Document images with source code
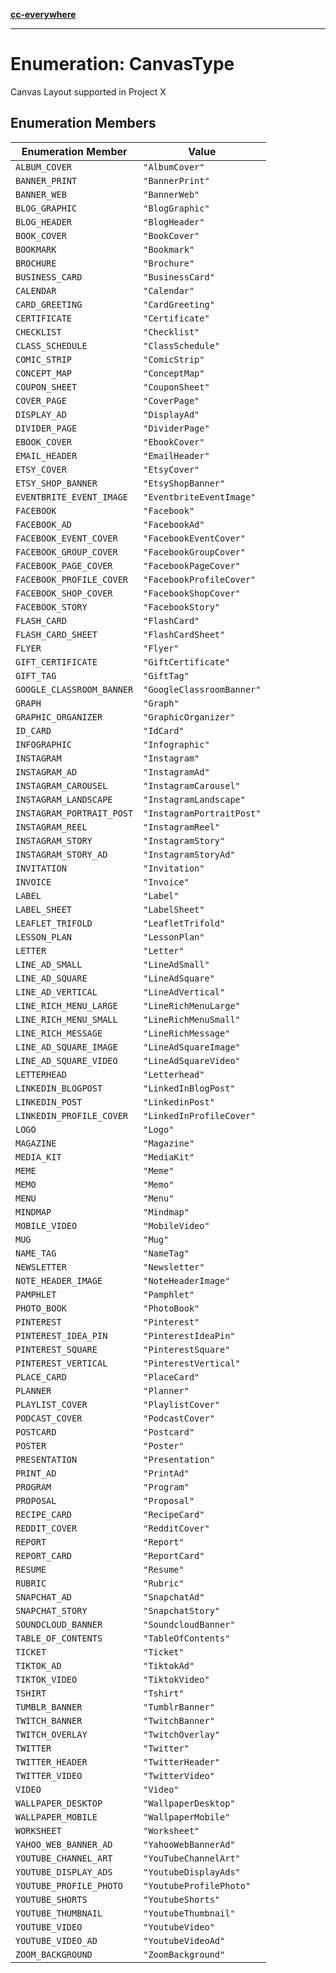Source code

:[**cc-everywhere**](../../../../../index.md)

***

# Enumeration: CanvasType

Canvas Layout supported in Project X

## Enumeration Members

| Enumeration Member | Value |
| ------ | ------ |
| `ALBUM_COVER` | `"AlbumCover"` |
| `BANNER_PRINT` | `"BannerPrint"` |
| `BANNER_WEB` | `"BannerWeb"` |
| `BLOG_GRAPHIC` | `"BlogGraphic"` |
| `BLOG_HEADER` | `"BlogHeader"` |
| `BOOK_COVER` | `"BookCover"` |
| `BOOKMARK` | `"Bookmark"` |
| `BROCHURE` | `"Brochure"` |
| `BUSINESS_CARD` | `"BusinessCard"` |
| `CALENDAR` | `"Calendar"` |
| `CARD_GREETING` | `"CardGreeting"` |
| `CERTIFICATE` | `"Certificate"` |
| `CHECKLIST` | `"Checklist"` |
| `CLASS_SCHEDULE` | `"ClassSchedule"` |
| `COMIC_STRIP` | `"ComicStrip"` |
| `CONCEPT_MAP` | `"ConceptMap"` |
| `COUPON_SHEET` | `"CouponSheet"` |
| `COVER_PAGE` | `"CoverPage"` |
| `DISPLAY_AD` | `"DisplayAd"` |
| `DIVIDER_PAGE` | `"DividerPage"` |
| `EBOOK_COVER` | `"EbookCover"` |
| `EMAIL_HEADER` | `"EmailHeader"` |
| `ETSY_COVER` | `"EtsyCover"` |
| `ETSY_SHOP_BANNER` | `"EtsyShopBanner"` |
| `EVENTBRITE_EVENT_IMAGE` | `"EventbriteEventImage"` |
| `FACEBOOK` | `"Facebook"` |
| `FACEBOOK_AD` | `"FacebookAd"` |
| `FACEBOOK_EVENT_COVER` | `"FacebookEventCover"` |
| `FACEBOOK_GROUP_COVER` | `"FacebookGroupCover"` |
| `FACEBOOK_PAGE_COVER` | `"FacebookPageCover"` |
| `FACEBOOK_PROFILE_COVER` | `"FacebookProfileCover"` |
| `FACEBOOK_SHOP_COVER` | `"FacebookShopCover"` |
| `FACEBOOK_STORY` | `"FacebookStory"` |
| `FLASH_CARD` | `"FlashCard"` |
| `FLASH_CARD_SHEET` | `"FlashCardSheet"` |
| `FLYER` | `"Flyer"` |
| `GIFT_CERTIFICATE` | `"GiftCertificate"` |
| `GIFT_TAG` | `"GiftTag"` |
| `GOOGLE_CLASSROOM_BANNER` | `"GoogleClassroomBanner"` |
| `GRAPH` | `"Graph"` |
| `GRAPHIC_ORGANIZER` | `"GraphicOrganizer"` |
| `ID_CARD` | `"IdCard"` |
| `INFOGRAPHIC` | `"Infographic"` |
| `INSTAGRAM` | `"Instagram"` |
| `INSTAGRAM_AD` | `"InstagramAd"` |
| `INSTAGRAM_CAROUSEL` | `"InstagramCarousel"` |
| `INSTAGRAM_LANDSCAPE` | `"InstagramLandscape"` |
| `INSTAGRAM_PORTRAIT_POST` | `"InstagramPortraitPost"` |
| `INSTAGRAM_REEL` | `"InstagramReel"` |
| `INSTAGRAM_STORY` | `"InstagramStory"` |
| `INSTAGRAM_STORY_AD` | `"InstagramStoryAd"` |
| `INVITATION` | `"Invitation"` |
| `INVOICE` | `"Invoice"` |
| `LABEL` | `"Label"` |
| `LABEL_SHEET` | `"LabelSheet"` |
| `LEAFLET_TRIFOLD` | `"LeafletTrifold"` |
| `LESSON_PLAN` | `"LessonPlan"` |
| `LETTER` | `"Letter"` |
| `LINE_AD_SMALL` | `"LineAdSmall"` |
| `LINE_AD_SQUARE` | `"LineAdSquare"` |
| `LINE_AD_VERTICAL` | `"LineAdVertical"` |
| `LINE_RICH_MENU_LARGE` | `"LineRichMenuLarge"` |
| `LINE_RICH_MENU_SMALL` | `"LineRichMenuSmall"` |
| `LINE_RICH_MESSAGE` | `"LineRichMessage"` |
| `LINE_AD_SQUARE_IMAGE` | `"LineAdSquareImage"` |
| `LINE_AD_SQUARE_VIDEO` | `"LineAdSquareVideo"` |
| `LETTERHEAD` | `"Letterhead"` |
| `LINKEDIN_BLOGPOST` | `"LinkedInBlogPost"` |
| `LINKEDIN_POST` | `"LinkedinPost"` |
| `LINKEDIN_PROFILE_COVER` | `"LinkedInProfileCover"` |
| `LOGO` | `"Logo"` |
| `MAGAZINE` | `"Magazine"` |
| `MEDIA_KIT` | `"MediaKit"` |
| `MEME` | `"Meme"` |
| `MEMO` | `"Memo"` |
| `MENU` | `"Menu"` |
| `MINDMAP` | `"Mindmap"` |
| `MOBILE_VIDEO` | `"MobileVideo"` |
| `MUG` | `"Mug"` |
| `NAME_TAG` | `"NameTag"` |
| `NEWSLETTER` | `"Newsletter"` |
| `NOTE_HEADER_IMAGE` | `"NoteHeaderImage"` |
| `PAMPHLET` | `"Pamphlet"` |
| `PHOTO_BOOK` | `"PhotoBook"` |
| `PINTEREST` | `"Pinterest"` |
| `PINTEREST_IDEA_PIN` | `"PinterestIdeaPin"` |
| `PINTEREST_SQUARE` | `"PinterestSquare"` |
| `PINTEREST_VERTICAL` | `"PinterestVertical"` |
| `PLACE_CARD` | `"PlaceCard"` |
| `PLANNER` | `"Planner"` |
| `PLAYLIST_COVER` | `"PlaylistCover"` |
| `PODCAST_COVER` | `"PodcastCover"` |
| `POSTCARD` | `"Postcard"` |
| `POSTER` | `"Poster"` |
| `PRESENTATION` | `"Presentation"` |
| `PRINT_AD` | `"PrintAd"` |
| `PROGRAM` | `"Program"` |
| `PROPOSAL` | `"Proposal"` |
| `RECIPE_CARD` | `"RecipeCard"` |
| `REDDIT_COVER` | `"RedditCover"` |
| `REPORT` | `"Report"` |
| `REPORT_CARD` | `"ReportCard"` |
| `RESUME` | `"Resume"` |
| `RUBRIC` | `"Rubric"` |
| `SNAPCHAT_AD` | `"SnapchatAd"` |
| `SNAPCHAT_STORY` | `"SnapchatStory"` |
| `SOUNDCLOUD_BANNER` | `"SoundcloudBanner"` |
| `TABLE_OF_CONTENTS` | `"TableOfContents"` |
| `TICKET` | `"Ticket"` |
| `TIKTOK_AD` | `"TiktokAd"` |
| `TIKTOK_VIDEO` | `"TiktokVideo"` |
| `TSHIRT` | `"Tshirt"` |
| `TUMBLR_BANNER` | `"TumblrBanner"` |
| `TWITCH_BANNER` | `"TwitchBanner"` |
| `TWITCH_OVERLAY` | `"TwitchOverlay"` |
| `TWITTER` | `"Twitter"` |
| `TWITTER_HEADER` | `"TwitterHeader"` |
| `TWITTER_VIDEO` | `"TwitterVideo"` |
| `VIDEO` | `"Video"` |
| `WALLPAPER_DESKTOP` | `"WallpaperDesktop"` |
| `WALLPAPER_MOBILE` | `"WallpaperMobile"` |
| `WORKSHEET` | `"Worksheet"` |
| `YAHOO_WEB_BANNER_AD` | `"YahooWebBannerAd"` |
| `YOUTUBE_CHANNEL_ART` | `"YouTubeChannelArt"` |
| `YOUTUBE_DISPLAY_ADS` | `"YoutubeDisplayAds"` |
| `YOUTUBE_PROFILE_PHOTO` | `"YoutubeProfilePhoto"` |
| `YOUTUBE_SHORTS` | `"YoutubeShorts"` |
| `YOUTUBE_THUMBNAIL` | `"YoutubeThumbnail"` |
| `YOUTUBE_VIDEO` | `"YoutubeVideo"` |
| `YOUTUBE_VIDEO_AD` | `"YoutubeVideoAd"` |
| `ZOOM_BACKGROUND` | `"ZoomBackground"` |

YOUR TASK: Show the lines of the records that contain the word "Enumeration".

ANSWER TO THE PROBLEM:
# Enumeration: CanvasType
## Enumeration Members
| Enumeration Member | Value |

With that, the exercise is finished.